D. H. : Non, pas du tout. C’est un piège dans lequel je ne veux surtout pas tomber. J’ai écrit une pièce avant celle-ci, qui par­lait de… j’ai décidé qu’elle par­lerait de l’appropriation des ter­res par les grands pro­prié­taires en Écosse, et des injus­tices qui en découlaient. Et cette pièce était dom­inée par cette his­toire, elle devait servir à dénon­cer les injus­tices de ces actions. C’était une très mau­vaise pièce parce que je bat­tais le tam­bour, je décrivais la colère des gens. Or, il y a une scène dans cette pièce où un rétameur ambu­lant sur un marché racon­te l’histoire d’une femme qui va au moulin et tombe amoureuse du meu­nier. C’est de là qu’est venu l’histoire, de la bouche de quelqu’un d’autre dans une autre pièce. Et je me suis dit soudain que c’était pas mal, parce que c’était sim­ple. Donc la pièce était à l’origine une his­toire dans la bouche de quelqu’un d’autre. Et c’est quand je me suis mis à imag­in­er ce monde que d’autres sit­u­a­tions sont entrées en jeu, plutôt que des con­sid­éra­tions plus larges. Dès que je me suis mis à revivre ce temps-là, avec des ques­tions comme : « quelle était l’étendue… l’étendue de leur vocab­u­laire, les mots aux­quels ils avaient accès, com­ment était-ce de vivre dans une mai­son où quand la nuit tombait on ne sor­tait plus ? » … toutes ces choses ont com­mencé à fer­menter, m’obligeant à ressen­tir ce que c’est que d’utiliser le lan­gage, de n’avoir pas de lan­gage, et de chercher d’où vient le lan­gage. Je ne me mets à écrire que lorsque toutes ces choses s’agrègent. Je ne peux rien écrire avant de me sen­tir poussé par der­rière.
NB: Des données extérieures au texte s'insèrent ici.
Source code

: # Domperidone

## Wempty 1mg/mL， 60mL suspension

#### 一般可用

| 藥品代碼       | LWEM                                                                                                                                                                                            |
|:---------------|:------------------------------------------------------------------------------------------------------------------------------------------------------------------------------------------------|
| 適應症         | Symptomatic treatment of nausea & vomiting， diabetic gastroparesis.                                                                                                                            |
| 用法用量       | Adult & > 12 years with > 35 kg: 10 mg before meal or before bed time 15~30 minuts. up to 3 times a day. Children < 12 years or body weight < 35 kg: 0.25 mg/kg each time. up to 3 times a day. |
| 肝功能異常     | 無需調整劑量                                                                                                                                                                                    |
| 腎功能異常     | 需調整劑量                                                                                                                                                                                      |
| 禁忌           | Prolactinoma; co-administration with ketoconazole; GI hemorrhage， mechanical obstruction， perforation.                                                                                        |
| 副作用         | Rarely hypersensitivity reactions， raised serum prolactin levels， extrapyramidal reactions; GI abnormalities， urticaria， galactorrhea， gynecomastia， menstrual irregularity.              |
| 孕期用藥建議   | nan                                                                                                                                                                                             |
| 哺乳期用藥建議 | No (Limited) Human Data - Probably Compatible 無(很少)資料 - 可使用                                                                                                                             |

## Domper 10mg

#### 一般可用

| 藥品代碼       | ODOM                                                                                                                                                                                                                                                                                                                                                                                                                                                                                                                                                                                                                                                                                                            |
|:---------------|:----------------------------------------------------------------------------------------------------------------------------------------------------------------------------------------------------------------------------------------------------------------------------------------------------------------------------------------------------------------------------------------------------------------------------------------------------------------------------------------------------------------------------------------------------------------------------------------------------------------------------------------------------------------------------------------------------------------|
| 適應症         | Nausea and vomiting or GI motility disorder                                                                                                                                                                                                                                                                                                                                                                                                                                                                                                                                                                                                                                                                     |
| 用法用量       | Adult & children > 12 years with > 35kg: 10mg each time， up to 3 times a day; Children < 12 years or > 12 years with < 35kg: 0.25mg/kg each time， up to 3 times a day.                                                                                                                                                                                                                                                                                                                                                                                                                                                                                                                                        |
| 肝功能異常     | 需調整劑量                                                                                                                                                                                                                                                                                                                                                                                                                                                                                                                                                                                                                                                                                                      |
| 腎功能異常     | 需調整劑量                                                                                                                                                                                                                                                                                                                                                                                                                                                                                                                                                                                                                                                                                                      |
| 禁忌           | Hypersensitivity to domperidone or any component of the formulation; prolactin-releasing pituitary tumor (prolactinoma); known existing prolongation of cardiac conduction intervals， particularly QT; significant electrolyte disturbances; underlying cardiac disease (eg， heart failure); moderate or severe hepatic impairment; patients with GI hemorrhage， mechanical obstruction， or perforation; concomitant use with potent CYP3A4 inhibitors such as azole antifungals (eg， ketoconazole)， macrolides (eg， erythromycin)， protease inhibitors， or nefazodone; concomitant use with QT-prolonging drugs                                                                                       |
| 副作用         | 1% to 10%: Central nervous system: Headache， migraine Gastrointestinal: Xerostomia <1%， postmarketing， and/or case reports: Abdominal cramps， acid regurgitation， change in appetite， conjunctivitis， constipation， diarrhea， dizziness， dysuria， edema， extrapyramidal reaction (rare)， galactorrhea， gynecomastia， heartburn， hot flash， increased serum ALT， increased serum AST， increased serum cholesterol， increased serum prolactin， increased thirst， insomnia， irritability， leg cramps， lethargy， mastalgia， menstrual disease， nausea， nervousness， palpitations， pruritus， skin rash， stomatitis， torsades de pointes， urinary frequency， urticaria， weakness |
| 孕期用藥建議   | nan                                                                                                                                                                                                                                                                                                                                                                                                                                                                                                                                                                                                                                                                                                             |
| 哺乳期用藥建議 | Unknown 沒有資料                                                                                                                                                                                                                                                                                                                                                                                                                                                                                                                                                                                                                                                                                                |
J. H. : Pensez-vous que le met­teur en scène et les acteurs devraient con­naître ce mag­ma orig­inel de l’écriture, ou est-ce que la pièce suf­fit à elle-même ?

D. H. : À mon avis, les péri­odes de répéti­tion sont trop cour­tes en Écosse : trois semaines en général. Les acteurs n’ont pas le temps… Et je trou­ve tou­jours frus­trant de penser que j’ai passé tout ce temps à réfléchir sur cette pièce, les prob­lèmes qu’elle soulève, à faire des lec­tures, tan­dis que les acteurs ne peu­vent pas s’intéresser à cet arrière-plan. Bien sûr ils s’intéressent à leur per­son­nage, car il faut mon­ter la pièce. Mais ils n’ont pas le temps de faire des recherch­es, par exem­ple sur les rap­ports des gens à Dieu au seiz­ième siè­cle.